How much Bee Network tickets cost from March 23 as bosses confirm fare overhaul
Bee Network bus ticket prices and a new 'tap and go' payment system will be introduced on March 23, allowing passengers to use bank cards or phones for seamless travel across buses and trams. The £2 'hopper' fare remains, and new annual bus and tram tickets will be available, with flexible payment options.
Bee Network passengers will wave goodbye to paper tickets from March 23 when contactless ‘tap and go’ payments roll out across every bus in Greater Manchester, transport bosses confirmed today.
The £2 ‘hopper’ fare survives the switch, still allowing unlimited transfers within an hour, while daily and weekly price caps will protect regular travellers from runaway costs. The same readers will recognise bank cards and phones on Metrolink trams, knitting buses and trams into one fare system that charges “the best value fare up to the daily or weekly cap,” according to network chiefs.
Mayor Andy Burnham hailed the move as “a huge leap forward” for the network that assumed control of the region’s buses on 5 January. “It’s a key step in our plan to ensure we have a world-class public transport system fit for our needs as a growing city-region,” he said. “With later and more frequent services already in place and tap and go extending to buses in a month’s time, you can be sure that the Bee Network is here to help you get where you need to go regardless of how, where or when you are travelling.”
Alongside the contactless launch, Transport for Greater Manchester will begin selling combined annual bus-and-tram passes priced between £1,005 and £1,496 depending on tram zones. Spread over 365 days, officials say the passes equate to between £2.76 and £4.10 a day for unlimited travel. Credit-union members can pay weekly or monthly at no extra charge, widening access for passengers unable to stump up the full sum upfront.

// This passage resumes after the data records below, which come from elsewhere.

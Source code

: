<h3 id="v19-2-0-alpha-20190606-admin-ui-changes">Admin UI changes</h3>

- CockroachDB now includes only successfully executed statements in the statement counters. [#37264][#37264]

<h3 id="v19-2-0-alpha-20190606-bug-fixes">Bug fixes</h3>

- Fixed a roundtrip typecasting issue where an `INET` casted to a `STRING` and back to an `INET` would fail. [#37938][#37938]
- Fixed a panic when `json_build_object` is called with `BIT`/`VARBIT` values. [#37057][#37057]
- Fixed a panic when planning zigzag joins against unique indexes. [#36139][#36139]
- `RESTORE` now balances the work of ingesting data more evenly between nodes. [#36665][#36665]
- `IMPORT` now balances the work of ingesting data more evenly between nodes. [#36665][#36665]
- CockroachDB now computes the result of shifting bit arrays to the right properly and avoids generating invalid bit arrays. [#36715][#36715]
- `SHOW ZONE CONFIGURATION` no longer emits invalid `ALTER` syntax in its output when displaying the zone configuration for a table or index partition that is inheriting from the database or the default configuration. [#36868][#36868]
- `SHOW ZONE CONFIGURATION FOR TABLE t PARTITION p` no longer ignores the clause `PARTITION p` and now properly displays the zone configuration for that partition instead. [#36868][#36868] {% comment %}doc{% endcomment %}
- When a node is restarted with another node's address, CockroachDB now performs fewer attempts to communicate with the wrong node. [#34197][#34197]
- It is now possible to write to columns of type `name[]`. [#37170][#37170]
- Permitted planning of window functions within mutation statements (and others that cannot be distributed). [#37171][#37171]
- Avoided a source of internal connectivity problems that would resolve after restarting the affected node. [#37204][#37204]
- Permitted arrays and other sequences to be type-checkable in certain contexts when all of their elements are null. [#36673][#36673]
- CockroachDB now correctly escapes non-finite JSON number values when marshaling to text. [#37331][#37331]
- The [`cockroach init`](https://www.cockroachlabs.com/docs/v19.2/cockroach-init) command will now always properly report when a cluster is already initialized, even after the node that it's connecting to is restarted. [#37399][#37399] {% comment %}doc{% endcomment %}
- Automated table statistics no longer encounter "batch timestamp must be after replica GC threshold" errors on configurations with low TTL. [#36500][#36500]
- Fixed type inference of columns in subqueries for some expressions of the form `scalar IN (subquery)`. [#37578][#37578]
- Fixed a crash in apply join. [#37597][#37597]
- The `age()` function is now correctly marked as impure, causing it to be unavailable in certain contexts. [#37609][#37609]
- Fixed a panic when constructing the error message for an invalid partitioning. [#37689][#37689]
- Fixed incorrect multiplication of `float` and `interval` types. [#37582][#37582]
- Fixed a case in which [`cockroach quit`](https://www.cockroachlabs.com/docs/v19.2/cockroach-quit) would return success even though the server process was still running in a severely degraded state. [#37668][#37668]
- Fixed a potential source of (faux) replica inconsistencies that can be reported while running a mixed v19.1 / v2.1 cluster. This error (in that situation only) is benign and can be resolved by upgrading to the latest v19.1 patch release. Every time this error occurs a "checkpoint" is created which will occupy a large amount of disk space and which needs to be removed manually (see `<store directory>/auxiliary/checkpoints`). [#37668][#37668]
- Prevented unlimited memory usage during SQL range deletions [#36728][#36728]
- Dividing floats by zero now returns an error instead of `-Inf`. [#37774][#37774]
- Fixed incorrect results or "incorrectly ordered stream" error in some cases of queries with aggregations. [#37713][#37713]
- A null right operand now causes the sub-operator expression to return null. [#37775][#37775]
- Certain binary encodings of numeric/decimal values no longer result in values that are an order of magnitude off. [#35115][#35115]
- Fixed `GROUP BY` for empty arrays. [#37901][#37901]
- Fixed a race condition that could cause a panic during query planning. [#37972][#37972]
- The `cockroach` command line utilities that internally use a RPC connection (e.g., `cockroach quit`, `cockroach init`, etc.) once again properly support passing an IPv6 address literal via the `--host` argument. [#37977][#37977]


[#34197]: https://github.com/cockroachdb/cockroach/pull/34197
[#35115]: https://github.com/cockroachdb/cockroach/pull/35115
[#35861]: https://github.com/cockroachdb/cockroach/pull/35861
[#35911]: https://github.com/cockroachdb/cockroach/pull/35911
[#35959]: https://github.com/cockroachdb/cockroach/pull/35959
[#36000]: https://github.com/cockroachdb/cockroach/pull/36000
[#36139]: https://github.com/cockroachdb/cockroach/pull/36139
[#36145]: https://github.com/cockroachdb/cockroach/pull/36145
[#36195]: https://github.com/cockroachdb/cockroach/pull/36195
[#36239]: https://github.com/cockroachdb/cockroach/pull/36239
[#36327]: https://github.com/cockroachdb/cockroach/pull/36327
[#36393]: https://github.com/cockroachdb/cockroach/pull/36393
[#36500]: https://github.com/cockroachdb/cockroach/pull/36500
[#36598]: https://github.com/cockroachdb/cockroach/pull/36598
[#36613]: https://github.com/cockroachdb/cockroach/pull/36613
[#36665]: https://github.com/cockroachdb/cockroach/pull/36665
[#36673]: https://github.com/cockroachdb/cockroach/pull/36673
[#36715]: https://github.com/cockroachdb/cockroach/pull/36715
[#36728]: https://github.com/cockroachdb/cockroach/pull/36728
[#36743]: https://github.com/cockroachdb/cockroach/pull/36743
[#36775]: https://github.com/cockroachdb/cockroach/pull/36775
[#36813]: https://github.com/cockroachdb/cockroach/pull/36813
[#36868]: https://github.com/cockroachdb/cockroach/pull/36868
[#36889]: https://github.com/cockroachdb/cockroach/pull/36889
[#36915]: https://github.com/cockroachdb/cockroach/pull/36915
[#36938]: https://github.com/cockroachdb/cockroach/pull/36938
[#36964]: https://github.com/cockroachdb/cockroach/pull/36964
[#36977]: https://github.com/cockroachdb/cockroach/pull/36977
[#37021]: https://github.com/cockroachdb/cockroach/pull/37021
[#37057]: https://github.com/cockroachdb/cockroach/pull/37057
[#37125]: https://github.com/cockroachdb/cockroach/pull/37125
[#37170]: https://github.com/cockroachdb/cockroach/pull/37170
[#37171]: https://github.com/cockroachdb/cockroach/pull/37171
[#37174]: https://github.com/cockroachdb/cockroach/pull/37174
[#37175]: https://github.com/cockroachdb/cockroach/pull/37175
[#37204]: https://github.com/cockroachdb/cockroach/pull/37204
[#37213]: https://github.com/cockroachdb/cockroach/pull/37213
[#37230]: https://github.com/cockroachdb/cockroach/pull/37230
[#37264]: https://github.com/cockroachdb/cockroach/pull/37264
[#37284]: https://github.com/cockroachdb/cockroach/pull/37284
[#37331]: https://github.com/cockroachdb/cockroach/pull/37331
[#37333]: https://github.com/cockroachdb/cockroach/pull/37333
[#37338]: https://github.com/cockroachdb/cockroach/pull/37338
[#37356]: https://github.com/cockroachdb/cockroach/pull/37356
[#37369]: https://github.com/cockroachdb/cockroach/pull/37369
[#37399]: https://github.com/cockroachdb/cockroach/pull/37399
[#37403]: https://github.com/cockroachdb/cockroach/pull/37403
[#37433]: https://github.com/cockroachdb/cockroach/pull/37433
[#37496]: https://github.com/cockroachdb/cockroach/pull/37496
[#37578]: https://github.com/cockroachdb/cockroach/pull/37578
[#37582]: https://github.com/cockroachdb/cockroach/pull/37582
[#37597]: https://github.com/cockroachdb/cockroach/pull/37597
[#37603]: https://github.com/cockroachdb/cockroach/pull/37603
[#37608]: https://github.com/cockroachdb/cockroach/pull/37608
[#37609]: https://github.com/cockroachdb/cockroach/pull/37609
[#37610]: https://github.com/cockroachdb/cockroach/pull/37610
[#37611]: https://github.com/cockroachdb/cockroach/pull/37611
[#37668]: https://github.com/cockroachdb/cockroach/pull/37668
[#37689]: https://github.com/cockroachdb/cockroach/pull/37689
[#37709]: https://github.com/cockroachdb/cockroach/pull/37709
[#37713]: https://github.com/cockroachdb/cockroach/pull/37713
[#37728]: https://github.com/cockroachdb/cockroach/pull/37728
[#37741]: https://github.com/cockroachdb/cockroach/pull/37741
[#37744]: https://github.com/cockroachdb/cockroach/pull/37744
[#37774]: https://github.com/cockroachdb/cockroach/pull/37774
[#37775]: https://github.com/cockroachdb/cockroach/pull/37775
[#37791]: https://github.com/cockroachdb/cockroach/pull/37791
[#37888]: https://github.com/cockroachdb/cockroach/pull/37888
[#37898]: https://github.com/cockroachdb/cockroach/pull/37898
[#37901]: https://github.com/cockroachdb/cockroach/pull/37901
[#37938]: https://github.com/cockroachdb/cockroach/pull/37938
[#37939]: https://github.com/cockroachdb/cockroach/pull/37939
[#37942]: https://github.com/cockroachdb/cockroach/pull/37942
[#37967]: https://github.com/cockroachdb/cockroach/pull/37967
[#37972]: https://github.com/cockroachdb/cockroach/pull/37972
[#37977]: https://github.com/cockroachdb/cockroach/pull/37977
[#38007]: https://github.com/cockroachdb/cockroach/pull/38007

Daily caps range from £5.40 off-peak for any bus plus one tram zone to £9.50 anytime for the full four-zone network, with weekly equivalents running from £24.80 to £41. Danny Vaughan, the authority’s chief network officer, conceded the region is “22 years” behind London, whose Oyster card arrived in 2003, but predicted the convenience could spark the same surge in ridership seen in the capital. “We’re immensely proud with what we’ve done, and we’ve done it with nowhere near as much funding as London has,” he said. “But we are getting there really successfully.”